> _Task description_: Copy, from the entries below, each line where the word "identical" can be found.

Rendered images with source text:
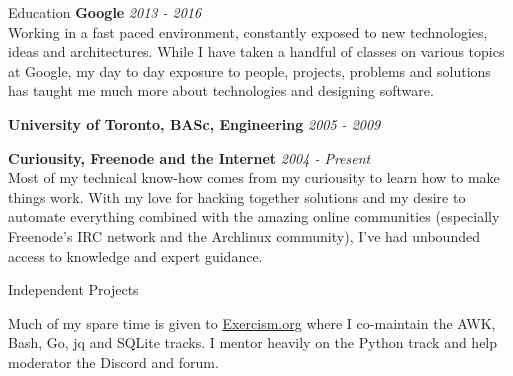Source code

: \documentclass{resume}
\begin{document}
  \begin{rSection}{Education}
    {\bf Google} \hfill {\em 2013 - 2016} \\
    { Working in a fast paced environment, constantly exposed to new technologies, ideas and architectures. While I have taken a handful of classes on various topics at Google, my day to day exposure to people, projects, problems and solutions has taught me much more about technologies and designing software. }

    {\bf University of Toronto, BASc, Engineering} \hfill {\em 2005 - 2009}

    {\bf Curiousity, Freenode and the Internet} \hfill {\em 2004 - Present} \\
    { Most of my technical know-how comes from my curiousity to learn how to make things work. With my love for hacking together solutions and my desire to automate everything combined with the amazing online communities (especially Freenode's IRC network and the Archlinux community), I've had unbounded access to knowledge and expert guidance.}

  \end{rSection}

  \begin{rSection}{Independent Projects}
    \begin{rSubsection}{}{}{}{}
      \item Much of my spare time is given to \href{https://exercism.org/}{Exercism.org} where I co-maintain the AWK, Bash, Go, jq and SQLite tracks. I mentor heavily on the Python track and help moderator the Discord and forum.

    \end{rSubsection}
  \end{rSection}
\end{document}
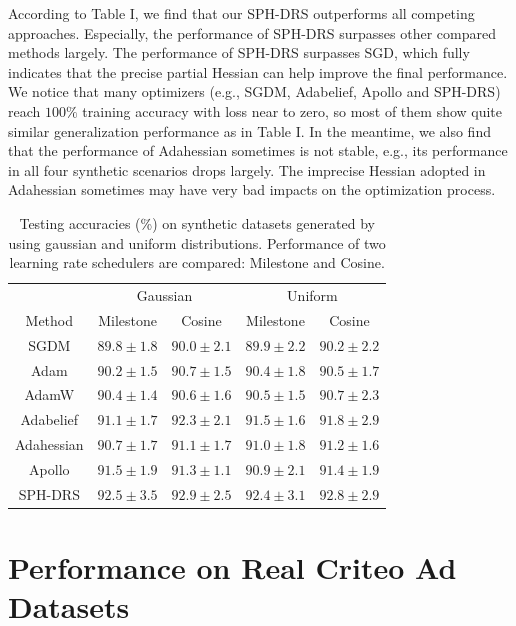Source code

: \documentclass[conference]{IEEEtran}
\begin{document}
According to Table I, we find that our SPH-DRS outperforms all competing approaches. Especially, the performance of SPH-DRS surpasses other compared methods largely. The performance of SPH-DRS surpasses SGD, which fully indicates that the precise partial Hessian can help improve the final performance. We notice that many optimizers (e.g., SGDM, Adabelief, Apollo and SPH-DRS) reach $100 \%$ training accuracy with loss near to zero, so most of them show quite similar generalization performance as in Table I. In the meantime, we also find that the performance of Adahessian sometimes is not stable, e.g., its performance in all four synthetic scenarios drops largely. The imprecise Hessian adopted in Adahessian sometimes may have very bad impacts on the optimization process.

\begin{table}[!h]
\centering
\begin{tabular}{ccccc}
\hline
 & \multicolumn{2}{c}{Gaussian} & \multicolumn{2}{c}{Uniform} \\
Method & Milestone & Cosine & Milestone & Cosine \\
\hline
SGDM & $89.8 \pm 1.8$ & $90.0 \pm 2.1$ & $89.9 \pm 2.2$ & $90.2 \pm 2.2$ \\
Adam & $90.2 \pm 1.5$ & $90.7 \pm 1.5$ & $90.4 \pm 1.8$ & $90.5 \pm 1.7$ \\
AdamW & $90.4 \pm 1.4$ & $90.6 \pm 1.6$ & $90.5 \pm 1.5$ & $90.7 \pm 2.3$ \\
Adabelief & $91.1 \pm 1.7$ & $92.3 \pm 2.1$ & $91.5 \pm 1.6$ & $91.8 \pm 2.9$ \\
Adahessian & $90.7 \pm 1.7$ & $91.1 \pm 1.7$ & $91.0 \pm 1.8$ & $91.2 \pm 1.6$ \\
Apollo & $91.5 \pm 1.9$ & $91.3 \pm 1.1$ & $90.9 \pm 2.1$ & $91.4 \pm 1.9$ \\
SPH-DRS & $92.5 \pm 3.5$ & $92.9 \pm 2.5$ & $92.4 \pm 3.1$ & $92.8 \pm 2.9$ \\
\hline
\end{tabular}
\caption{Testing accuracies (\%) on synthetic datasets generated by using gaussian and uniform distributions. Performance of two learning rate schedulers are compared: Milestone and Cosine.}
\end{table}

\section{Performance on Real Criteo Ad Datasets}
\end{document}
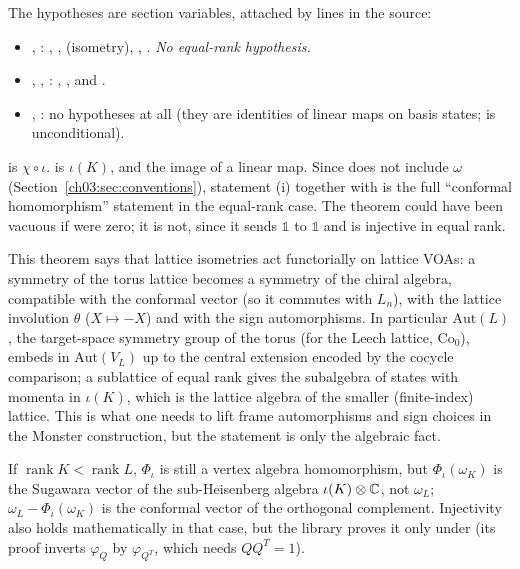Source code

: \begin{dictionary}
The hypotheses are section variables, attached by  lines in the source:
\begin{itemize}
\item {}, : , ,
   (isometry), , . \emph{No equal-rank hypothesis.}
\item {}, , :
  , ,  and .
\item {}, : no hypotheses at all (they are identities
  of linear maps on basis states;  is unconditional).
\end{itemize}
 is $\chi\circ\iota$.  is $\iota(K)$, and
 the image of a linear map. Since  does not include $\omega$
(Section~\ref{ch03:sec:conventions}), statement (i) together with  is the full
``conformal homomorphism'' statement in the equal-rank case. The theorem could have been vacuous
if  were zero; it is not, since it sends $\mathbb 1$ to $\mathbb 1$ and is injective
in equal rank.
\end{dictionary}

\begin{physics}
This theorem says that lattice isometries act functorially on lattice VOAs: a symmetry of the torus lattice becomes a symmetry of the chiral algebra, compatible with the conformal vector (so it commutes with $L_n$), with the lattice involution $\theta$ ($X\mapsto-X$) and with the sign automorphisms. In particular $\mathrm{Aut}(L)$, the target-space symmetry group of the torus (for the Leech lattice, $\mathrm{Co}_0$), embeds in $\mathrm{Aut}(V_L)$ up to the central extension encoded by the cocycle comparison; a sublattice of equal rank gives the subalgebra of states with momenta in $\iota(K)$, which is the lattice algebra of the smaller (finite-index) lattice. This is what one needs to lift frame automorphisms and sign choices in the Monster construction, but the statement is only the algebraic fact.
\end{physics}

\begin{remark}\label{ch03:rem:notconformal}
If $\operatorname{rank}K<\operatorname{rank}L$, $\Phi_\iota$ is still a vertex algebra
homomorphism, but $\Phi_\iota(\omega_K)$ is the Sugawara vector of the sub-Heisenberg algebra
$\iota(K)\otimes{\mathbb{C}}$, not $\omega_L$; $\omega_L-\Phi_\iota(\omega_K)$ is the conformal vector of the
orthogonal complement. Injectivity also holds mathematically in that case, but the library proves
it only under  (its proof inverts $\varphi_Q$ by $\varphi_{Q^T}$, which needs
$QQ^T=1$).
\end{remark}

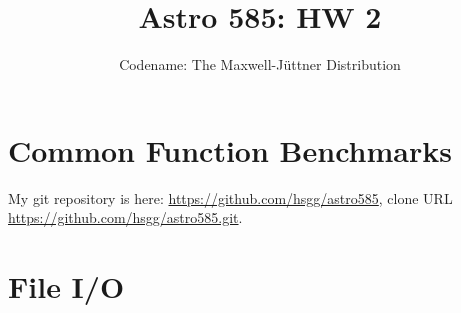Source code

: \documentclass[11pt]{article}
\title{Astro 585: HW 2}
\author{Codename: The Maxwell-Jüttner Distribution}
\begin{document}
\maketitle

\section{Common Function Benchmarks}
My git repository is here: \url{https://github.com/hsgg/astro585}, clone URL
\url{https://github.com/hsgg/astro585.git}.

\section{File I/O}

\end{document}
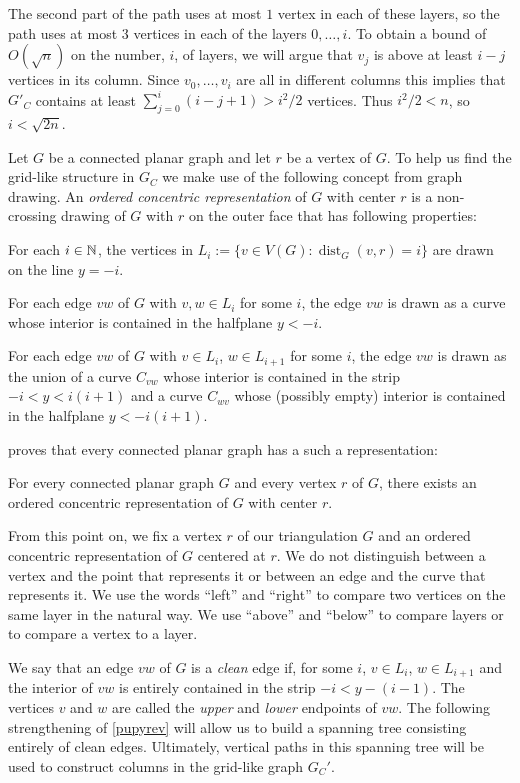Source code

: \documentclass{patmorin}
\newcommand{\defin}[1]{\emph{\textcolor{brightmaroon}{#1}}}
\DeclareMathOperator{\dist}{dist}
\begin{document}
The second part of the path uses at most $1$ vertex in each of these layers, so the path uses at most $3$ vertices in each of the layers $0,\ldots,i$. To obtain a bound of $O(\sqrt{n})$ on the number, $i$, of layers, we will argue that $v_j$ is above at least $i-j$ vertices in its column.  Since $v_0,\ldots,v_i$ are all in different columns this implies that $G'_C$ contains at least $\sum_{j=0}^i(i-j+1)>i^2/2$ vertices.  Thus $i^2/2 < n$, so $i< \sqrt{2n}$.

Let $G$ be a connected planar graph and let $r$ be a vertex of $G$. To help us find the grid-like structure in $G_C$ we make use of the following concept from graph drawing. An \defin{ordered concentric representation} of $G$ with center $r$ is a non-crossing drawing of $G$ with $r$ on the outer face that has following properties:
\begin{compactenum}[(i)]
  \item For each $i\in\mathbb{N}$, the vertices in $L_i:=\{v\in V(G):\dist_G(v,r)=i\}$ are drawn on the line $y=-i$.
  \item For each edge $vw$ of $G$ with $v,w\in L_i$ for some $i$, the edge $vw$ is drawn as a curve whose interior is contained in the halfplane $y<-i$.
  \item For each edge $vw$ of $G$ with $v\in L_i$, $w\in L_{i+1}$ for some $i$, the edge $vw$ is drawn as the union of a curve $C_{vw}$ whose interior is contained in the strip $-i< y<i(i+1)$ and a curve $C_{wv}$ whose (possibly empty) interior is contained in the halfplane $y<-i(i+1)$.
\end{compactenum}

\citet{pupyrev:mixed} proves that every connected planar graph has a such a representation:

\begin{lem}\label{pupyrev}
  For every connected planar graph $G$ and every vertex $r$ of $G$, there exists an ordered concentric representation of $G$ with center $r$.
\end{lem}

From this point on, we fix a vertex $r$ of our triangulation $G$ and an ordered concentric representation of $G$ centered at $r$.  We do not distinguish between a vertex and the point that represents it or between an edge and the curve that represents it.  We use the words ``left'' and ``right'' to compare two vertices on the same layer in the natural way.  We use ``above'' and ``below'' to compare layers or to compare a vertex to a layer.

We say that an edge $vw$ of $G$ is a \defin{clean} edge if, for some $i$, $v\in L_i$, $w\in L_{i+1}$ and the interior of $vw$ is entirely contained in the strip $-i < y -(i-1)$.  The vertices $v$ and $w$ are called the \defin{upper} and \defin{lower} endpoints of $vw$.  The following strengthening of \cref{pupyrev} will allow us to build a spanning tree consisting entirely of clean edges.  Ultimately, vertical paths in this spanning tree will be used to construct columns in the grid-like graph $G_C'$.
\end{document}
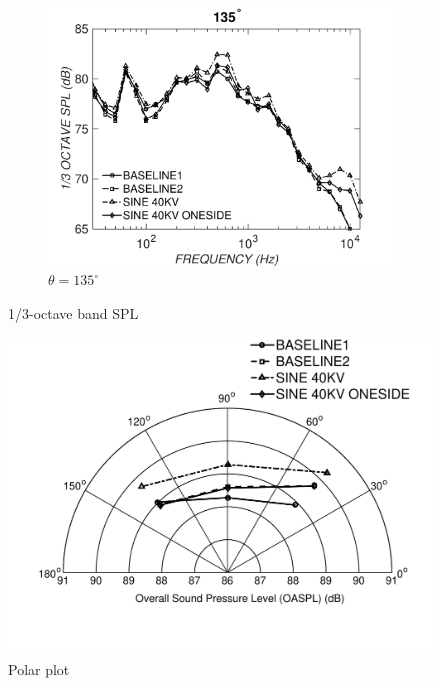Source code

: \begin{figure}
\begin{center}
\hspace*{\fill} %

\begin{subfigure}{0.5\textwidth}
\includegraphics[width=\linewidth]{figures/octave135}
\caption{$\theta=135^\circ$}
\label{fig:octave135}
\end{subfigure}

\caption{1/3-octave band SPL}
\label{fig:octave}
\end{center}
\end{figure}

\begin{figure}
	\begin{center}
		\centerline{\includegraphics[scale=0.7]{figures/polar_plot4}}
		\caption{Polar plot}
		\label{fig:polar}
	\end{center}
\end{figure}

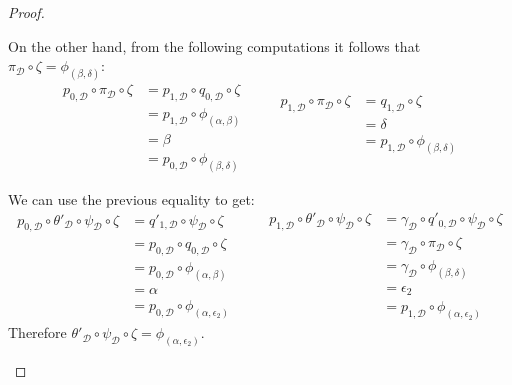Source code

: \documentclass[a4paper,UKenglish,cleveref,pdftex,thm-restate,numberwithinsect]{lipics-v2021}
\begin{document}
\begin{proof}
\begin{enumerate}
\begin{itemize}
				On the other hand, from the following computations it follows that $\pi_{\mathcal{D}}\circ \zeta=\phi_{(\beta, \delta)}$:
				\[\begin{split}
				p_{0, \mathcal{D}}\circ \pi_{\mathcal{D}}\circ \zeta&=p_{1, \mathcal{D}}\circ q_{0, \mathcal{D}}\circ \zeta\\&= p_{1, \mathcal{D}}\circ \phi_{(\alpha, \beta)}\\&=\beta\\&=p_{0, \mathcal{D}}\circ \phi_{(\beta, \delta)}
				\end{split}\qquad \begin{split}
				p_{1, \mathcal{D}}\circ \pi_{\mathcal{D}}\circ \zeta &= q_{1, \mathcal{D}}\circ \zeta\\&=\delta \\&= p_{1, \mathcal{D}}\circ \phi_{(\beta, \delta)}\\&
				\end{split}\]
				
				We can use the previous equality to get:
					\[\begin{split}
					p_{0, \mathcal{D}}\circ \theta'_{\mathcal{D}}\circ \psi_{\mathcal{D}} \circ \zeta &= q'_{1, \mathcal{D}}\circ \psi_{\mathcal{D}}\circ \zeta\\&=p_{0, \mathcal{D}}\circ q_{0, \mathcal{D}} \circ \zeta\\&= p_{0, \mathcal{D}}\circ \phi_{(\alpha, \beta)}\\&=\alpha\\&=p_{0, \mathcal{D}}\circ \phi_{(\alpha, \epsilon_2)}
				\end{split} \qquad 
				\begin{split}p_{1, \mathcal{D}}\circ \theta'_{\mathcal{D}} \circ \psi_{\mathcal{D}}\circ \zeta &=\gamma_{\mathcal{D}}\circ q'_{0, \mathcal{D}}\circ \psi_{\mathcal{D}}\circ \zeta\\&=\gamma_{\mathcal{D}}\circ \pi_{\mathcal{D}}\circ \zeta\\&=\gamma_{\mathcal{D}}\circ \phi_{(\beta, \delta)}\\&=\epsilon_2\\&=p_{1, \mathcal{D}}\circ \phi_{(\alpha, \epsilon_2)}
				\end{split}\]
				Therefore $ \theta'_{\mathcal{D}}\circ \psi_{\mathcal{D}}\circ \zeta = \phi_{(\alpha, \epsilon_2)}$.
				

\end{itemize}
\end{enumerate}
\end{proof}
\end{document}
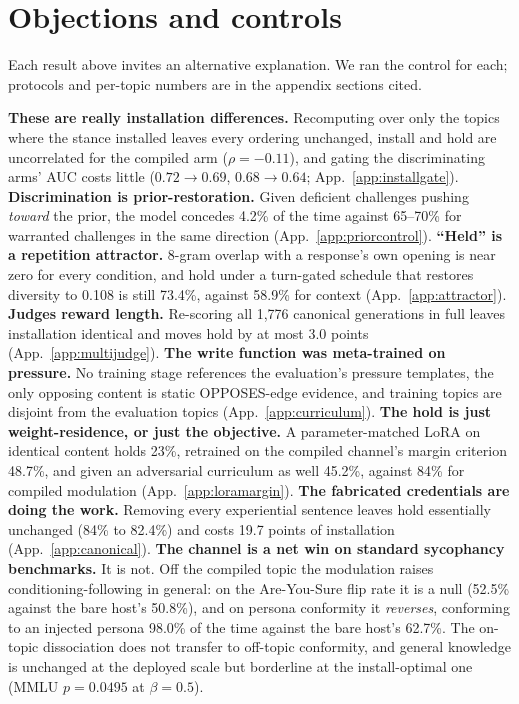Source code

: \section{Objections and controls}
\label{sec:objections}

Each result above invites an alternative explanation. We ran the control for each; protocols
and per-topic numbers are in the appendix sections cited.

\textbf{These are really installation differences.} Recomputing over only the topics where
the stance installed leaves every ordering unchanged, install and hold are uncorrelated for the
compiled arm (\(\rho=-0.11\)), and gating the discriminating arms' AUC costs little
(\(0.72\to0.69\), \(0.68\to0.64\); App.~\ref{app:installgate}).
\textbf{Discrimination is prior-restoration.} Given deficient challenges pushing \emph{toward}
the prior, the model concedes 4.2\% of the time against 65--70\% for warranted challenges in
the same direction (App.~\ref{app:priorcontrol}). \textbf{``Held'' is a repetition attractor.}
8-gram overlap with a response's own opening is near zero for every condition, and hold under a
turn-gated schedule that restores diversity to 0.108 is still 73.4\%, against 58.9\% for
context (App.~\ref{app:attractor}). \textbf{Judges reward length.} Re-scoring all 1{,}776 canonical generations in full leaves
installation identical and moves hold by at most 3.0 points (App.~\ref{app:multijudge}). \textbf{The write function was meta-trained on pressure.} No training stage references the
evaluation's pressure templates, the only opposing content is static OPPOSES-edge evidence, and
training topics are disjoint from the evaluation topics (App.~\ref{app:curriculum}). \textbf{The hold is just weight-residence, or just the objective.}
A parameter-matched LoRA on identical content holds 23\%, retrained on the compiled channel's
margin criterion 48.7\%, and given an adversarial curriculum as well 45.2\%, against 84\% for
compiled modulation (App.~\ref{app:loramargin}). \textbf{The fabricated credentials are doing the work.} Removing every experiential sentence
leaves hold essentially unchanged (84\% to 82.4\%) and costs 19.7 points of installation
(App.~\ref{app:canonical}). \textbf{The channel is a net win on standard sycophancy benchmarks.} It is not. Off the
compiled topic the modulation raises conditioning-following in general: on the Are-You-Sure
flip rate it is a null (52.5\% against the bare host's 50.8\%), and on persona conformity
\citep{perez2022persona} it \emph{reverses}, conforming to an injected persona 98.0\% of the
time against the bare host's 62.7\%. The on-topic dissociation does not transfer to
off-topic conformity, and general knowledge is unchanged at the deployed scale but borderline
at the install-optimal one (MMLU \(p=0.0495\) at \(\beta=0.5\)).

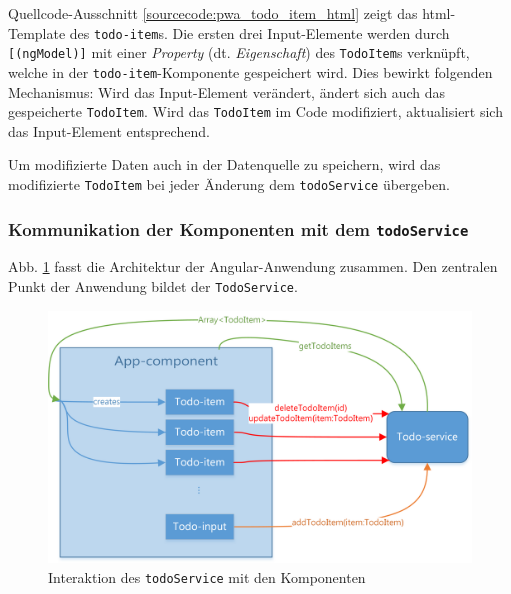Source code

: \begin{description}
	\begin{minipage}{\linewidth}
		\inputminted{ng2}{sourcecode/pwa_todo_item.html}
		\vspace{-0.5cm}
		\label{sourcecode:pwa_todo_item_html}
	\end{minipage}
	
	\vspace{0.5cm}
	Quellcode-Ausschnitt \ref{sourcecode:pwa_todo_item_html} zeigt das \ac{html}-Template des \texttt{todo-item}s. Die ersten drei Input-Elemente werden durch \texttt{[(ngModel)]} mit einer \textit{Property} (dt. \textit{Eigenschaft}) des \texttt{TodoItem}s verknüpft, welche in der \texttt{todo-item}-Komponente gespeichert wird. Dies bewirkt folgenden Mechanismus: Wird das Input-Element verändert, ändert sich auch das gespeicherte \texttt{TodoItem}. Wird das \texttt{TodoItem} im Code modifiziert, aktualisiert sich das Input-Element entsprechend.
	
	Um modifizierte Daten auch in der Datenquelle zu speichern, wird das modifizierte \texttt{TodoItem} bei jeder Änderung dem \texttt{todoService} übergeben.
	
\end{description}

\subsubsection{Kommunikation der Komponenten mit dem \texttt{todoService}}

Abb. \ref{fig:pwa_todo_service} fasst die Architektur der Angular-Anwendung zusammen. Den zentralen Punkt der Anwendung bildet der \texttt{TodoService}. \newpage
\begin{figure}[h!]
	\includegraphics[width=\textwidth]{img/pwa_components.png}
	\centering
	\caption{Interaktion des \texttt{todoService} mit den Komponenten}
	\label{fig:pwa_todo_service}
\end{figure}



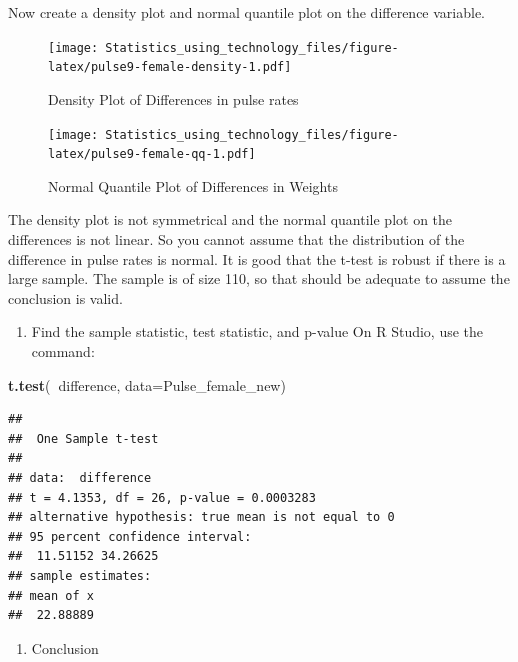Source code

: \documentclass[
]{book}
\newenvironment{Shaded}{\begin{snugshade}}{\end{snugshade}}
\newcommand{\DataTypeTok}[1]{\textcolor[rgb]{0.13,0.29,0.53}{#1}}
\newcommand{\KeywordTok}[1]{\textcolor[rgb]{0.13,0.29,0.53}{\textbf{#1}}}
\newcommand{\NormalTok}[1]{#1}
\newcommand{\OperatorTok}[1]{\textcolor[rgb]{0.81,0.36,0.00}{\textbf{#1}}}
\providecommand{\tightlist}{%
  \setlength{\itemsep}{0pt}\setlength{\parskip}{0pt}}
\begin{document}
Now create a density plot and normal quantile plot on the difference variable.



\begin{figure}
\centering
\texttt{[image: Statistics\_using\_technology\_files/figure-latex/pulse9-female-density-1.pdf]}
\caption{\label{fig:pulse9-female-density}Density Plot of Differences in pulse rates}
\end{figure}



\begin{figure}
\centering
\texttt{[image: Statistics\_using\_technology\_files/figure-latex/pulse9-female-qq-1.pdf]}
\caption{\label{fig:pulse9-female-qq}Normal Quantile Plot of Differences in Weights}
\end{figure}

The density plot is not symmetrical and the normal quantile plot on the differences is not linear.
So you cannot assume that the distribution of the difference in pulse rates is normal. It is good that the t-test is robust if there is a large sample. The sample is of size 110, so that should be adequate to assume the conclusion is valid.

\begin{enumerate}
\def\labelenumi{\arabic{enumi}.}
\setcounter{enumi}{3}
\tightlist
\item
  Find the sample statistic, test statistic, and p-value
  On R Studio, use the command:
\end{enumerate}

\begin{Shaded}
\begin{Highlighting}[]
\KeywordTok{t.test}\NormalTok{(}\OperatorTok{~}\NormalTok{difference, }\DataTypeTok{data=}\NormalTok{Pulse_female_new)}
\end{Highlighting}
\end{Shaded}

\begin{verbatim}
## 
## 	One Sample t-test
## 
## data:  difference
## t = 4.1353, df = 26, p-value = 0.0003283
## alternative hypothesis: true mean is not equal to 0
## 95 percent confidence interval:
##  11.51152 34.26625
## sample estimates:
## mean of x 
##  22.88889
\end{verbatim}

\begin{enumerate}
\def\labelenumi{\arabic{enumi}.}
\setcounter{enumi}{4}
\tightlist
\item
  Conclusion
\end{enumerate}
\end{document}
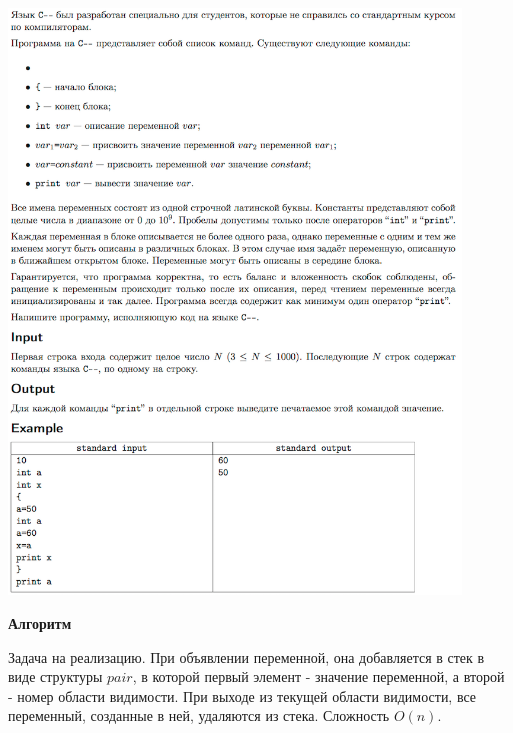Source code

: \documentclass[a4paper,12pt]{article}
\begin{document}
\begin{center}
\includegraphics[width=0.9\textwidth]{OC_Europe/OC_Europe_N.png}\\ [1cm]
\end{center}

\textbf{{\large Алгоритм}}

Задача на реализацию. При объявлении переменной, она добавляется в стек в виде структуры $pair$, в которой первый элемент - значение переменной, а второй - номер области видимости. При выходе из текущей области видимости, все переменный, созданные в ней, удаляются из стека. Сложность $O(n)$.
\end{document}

> _Exercise answer_:
installation identical and moves hold by at most 3.0 points (App.~\ref{app:multijudge}). \textbf{The write function was meta-trained on pressure.} No training stage references the
A parameter-matched LoRA on identical content holds 23\%, retrained on the compiled channel's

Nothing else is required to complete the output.